# Saved entries
========================================

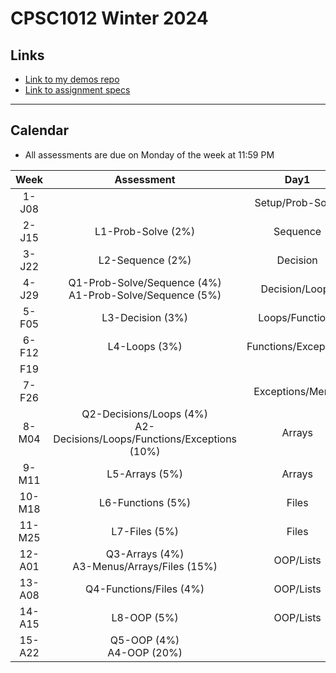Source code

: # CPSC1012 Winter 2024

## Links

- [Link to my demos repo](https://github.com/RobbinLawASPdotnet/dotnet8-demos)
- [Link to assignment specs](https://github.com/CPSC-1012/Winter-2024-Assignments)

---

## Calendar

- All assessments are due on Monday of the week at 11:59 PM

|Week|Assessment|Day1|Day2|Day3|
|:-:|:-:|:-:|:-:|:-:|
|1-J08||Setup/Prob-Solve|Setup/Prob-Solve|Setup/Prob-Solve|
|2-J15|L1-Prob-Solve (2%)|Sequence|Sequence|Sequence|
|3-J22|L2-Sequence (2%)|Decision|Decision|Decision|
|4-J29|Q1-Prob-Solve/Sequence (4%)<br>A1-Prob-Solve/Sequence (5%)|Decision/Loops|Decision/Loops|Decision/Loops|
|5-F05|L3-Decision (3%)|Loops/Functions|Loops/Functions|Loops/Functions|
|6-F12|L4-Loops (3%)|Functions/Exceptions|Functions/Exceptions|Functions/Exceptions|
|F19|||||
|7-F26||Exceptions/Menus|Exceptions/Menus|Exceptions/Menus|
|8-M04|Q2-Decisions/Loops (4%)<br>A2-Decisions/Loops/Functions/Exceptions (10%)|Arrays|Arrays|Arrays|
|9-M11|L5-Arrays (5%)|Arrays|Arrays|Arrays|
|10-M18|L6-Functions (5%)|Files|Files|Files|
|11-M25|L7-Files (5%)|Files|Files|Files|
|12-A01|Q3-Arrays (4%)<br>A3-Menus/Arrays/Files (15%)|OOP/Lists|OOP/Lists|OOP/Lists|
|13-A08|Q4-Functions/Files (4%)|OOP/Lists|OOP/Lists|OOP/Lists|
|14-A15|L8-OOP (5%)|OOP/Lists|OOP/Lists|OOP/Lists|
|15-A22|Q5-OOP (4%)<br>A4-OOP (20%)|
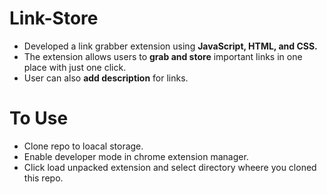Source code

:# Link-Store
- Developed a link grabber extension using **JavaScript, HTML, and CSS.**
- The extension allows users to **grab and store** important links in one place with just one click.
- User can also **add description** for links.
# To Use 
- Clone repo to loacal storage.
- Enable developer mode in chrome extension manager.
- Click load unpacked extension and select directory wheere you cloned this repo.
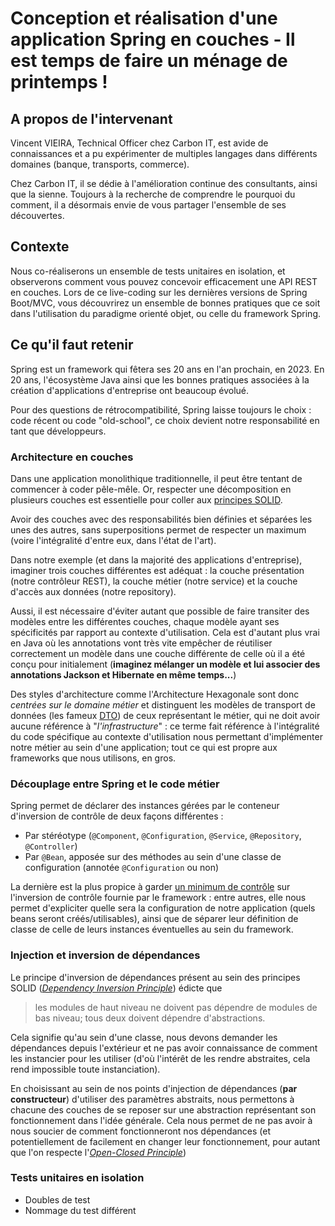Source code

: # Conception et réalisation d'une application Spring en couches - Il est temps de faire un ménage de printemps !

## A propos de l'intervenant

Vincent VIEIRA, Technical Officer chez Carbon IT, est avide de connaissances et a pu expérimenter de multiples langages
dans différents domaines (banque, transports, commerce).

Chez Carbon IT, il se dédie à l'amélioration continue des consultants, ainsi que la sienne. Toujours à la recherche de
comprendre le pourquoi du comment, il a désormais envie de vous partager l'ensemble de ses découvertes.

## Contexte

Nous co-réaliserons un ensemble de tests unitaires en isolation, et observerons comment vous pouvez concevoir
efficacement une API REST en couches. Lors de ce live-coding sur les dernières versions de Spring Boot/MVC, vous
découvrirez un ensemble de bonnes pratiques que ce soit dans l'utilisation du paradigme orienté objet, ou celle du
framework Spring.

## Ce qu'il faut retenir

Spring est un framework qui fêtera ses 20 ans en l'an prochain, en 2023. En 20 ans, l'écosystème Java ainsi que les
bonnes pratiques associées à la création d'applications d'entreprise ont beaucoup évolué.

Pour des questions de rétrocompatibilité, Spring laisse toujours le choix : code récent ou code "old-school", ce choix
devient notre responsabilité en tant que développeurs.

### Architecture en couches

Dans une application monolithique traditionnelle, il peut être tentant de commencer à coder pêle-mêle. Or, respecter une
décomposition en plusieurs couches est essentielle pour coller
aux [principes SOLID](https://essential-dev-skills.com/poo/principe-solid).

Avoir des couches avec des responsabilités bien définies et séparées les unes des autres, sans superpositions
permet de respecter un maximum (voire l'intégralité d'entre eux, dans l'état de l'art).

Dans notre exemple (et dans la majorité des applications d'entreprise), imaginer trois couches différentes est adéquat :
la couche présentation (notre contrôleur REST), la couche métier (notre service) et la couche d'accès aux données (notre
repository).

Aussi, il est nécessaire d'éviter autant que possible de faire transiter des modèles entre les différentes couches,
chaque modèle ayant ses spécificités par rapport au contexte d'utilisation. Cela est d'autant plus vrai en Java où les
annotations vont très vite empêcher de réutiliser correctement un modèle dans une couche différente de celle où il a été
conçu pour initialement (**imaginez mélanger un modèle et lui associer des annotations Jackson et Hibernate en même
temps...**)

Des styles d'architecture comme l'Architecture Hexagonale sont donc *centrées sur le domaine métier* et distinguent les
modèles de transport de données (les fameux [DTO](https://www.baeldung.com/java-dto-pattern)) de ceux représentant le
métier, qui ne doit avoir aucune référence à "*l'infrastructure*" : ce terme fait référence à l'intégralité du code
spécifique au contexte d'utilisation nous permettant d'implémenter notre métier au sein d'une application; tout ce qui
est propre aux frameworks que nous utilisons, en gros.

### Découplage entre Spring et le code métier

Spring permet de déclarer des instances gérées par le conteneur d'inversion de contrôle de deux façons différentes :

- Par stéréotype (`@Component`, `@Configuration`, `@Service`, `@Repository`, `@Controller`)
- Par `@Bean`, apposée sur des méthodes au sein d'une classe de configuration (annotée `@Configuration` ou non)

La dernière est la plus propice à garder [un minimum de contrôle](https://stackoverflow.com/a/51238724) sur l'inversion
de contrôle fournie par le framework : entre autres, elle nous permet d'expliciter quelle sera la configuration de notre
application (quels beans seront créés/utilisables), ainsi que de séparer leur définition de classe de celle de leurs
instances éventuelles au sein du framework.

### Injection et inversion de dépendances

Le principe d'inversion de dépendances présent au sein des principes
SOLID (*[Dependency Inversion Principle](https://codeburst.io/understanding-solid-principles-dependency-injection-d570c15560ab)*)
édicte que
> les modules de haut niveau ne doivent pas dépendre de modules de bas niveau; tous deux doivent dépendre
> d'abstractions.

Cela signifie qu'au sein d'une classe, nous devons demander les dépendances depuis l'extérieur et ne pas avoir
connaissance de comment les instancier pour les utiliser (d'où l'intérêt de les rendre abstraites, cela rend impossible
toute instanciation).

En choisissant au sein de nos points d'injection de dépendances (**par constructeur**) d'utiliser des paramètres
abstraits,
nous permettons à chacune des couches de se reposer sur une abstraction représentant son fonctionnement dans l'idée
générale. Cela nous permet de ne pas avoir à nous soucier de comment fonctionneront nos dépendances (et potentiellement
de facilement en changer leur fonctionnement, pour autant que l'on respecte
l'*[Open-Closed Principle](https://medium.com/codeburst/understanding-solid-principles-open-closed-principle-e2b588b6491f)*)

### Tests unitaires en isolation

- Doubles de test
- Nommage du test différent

========================================

# Exercise instructions
Pictures are to be left out; all other data must be returned exactly.

# Response
Source code

: # CPSC1012 Winter 2024

## Links

- [Link to my demos repo](https://github.com/RobbinLawASPdotnet/dotnet8-demos)
- [Link to assignment specs](https://github.com/CPSC-1012/Winter-2024-Assignments)

---

## Calendar

- All assessments are due on Monday of the week at 11:59 PM

|Week|Assessment|Day1|Day2|Day3|
|:-:|:-:|:-:|:-:|:-:|
|1-J08||Setup/Prob-Solve|Setup/Prob-Solve|Setup/Prob-Solve|
|2-J15|L1-Prob-Solve (2%)|Sequence|Sequence|Sequence|
|3-J22|L2-Sequence (2%)|Decision|Decision|Decision|
|4-J29|Q1-Prob-Solve/Sequence (4%)<br>A1-Prob-Solve/Sequence (5%)|Decision/Loops|Decision/Loops|Decision/Loops|
|5-F05|L3-Decision (3%)|Loops/Functions|Loops/Functions|Loops/Functions|
|6-F12|L4-Loops (3%)|Functions/Exceptions|Functions/Exceptions|Functions/Exceptions|
|F19|||||
|7-F26||Exceptions/Menus|Exceptions/Menus|Exceptions/Menus|
|8-M04|Q2-Decisions/Loops (4%)<br>A2-Decisions/Loops/Functions/Exceptions (10%)|Arrays|Arrays|Arrays|
|9-M11|L5-Arrays (5%)|Arrays|Arrays|Arrays|
|10-M18|L6-Functions (5%)|Files|Files|Files|
|11-M25|L7-Files (5%)|Files|Files|Files|
|12-A01|Q3-Arrays (4%)<br>A3-Menus/Arrays/Files (15%)|OOP/Lists|OOP/Lists|OOP/Lists|
|13-A08|Q4-Functions/Files (4%)|OOP/Lists|OOP/Lists|OOP/Lists|
|14-A15|L8-OOP (5%)|OOP/Lists|OOP/Lists|OOP/Lists|
|15-A22|Q5-OOP (4%)<br>A4-OOP (20%)|
Source code

:# Link-Store
- Developed a link grabber extension using **JavaScript, HTML, and CSS.**
- The extension allows users to **grab and store** important links in one place with just one click.
- User can also **add description** for links.
# To Use 
- Clone repo to loacal storage.
- Enable developer mode in chrome extension manager.
- Click load unpacked extension and select directory wheere you cloned this repo.
Source code

: # Conception et réalisation d'une application Spring en couches - Il est temps de faire un ménage de printemps !

## A propos de l'intervenant

Vincent VIEIRA, Technical Officer chez Carbon IT, est avide de connaissances et a pu expérimenter de multiples langages
dans différents domaines (banque, transports, commerce).

Chez Carbon IT, il se dédie à l'amélioration continue des consultants, ainsi que la sienne. Toujours à la recherche de
comprendre le pourquoi du comment, il a désormais envie de vous partager l'ensemble de ses découvertes.

## Contexte

Nous co-réaliserons un ensemble de tests unitaires en isolation, et observerons comment vous pouvez concevoir
efficacement une API REST en couches. Lors de ce live-coding sur les dernières versions de Spring Boot/MVC, vous
découvrirez un ensemble de bonnes pratiques que ce soit dans l'utilisation du paradigme orienté objet, ou celle du
framework Spring.

## Ce qu'il faut retenir

Spring est un framework qui fêtera ses 20 ans en l'an prochain, en 2023. En 20 ans, l'écosystème Java ainsi que les
bonnes pratiques associées à la création d'applications d'entreprise ont beaucoup évolué.

Pour des questions de rétrocompatibilité, Spring laisse toujours le choix : code récent ou code "old-school", ce choix
devient notre responsabilité en tant que développeurs.

### Architecture en couches

Dans une application monolithique traditionnelle, il peut être tentant de commencer à coder pêle-mêle. Or, respecter une
décomposition en plusieurs couches est essentielle pour coller
aux [principes SOLID](https://essential-dev-skills.com/poo/principe-solid).

Avoir des couches avec des responsabilités bien définies et séparées les unes des autres, sans superpositions
permet de respecter un maximum (voire l'intégralité d'entre eux, dans l'état de l'art).

Dans notre exemple (et dans la majorité des applications d'entreprise), imaginer trois couches différentes est adéquat :
la couche présentation (notre contrôleur REST), la couche métier (notre service) et la couche d'accès aux données (notre
repository).

Aussi, il est nécessaire d'éviter autant que possible de faire transiter des modèles entre les différentes couches,
chaque modèle ayant ses spécificités par rapport au contexte d'utilisation. Cela est d'autant plus vrai en Java où les
annotations vont très vite empêcher de réutiliser correctement un modèle dans une couche différente de celle où il a été
conçu pour initialement (**imaginez mélanger un modèle et lui associer des annotations Jackson et Hibernate en même
temps...**)

Des styles d'architecture comme l'Architecture Hexagonale sont donc *centrées sur le domaine métier* et distinguent les
modèles de transport de données (les fameux [DTO](https://www.baeldung.com/java-dto-pattern)) de ceux représentant le
métier, qui ne doit avoir aucune référence à "*l'infrastructure*" : ce terme fait référence à l'intégralité du code
spécifique au contexte d'utilisation nous permettant d'implémenter notre métier au sein d'une application; tout ce qui
est propre aux frameworks que nous utilisons, en gros.

### Découplage entre Spring et le code métier

Spring permet de déclarer des instances gérées par le conteneur d'inversion de contrôle de deux façons différentes :

- Par stéréotype (`@Component`, `@Configuration`, `@Service`, `@Repository`, `@Controller`)
- Par `@Bean`, apposée sur des méthodes au sein d'une classe de configuration (annotée `@Configuration` ou non)

La dernière est la plus propice à garder [un minimum de contrôle](https://stackoverflow.com/a/51238724) sur l'inversion
de contrôle fournie par le framework : entre autres, elle nous permet d'expliciter quelle sera la configuration de notre
application (quels beans seront créés/utilisables), ainsi que de séparer leur définition de classe de celle de leurs
instances éventuelles au sein du framework.

### Injection et inversion de dépendances

Le principe d'inversion de dépendances présent au sein des principes
SOLID (*[Dependency Inversion Principle](https://codeburst.io/understanding-solid-principles-dependency-injection-d570c15560ab)*)
édicte que
> les modules de haut niveau ne doivent pas dépendre de modules de bas niveau; tous deux doivent dépendre
> d'abstractions.

Cela signifie qu'au sein d'une classe, nous devons demander les dépendances depuis l'extérieur et ne pas avoir
connaissance de comment les instancier pour les utiliser (d'où l'intérêt de les rendre abstraites, cela rend impossible
toute instanciation).

En choisissant au sein de nos points d'injection de dépendances (**par constructeur**) d'utiliser des paramètres
abstraits,
nous permettons à chacune des couches de se reposer sur une abstraction représentant son fonctionnement dans l'idée
générale. Cela nous permet de ne pas avoir à nous soucier de comment fonctionneront nos dépendances (et potentiellement
de facilement en changer leur fonctionnement, pour autant que l'on respecte
l'*[Open-Closed Principle](https://medium.com/codeburst/understanding-solid-principles-open-closed-principle-e2b588b6491f)*)

### Tests unitaires en isolation

- Doubles de test
- Nommage du test différent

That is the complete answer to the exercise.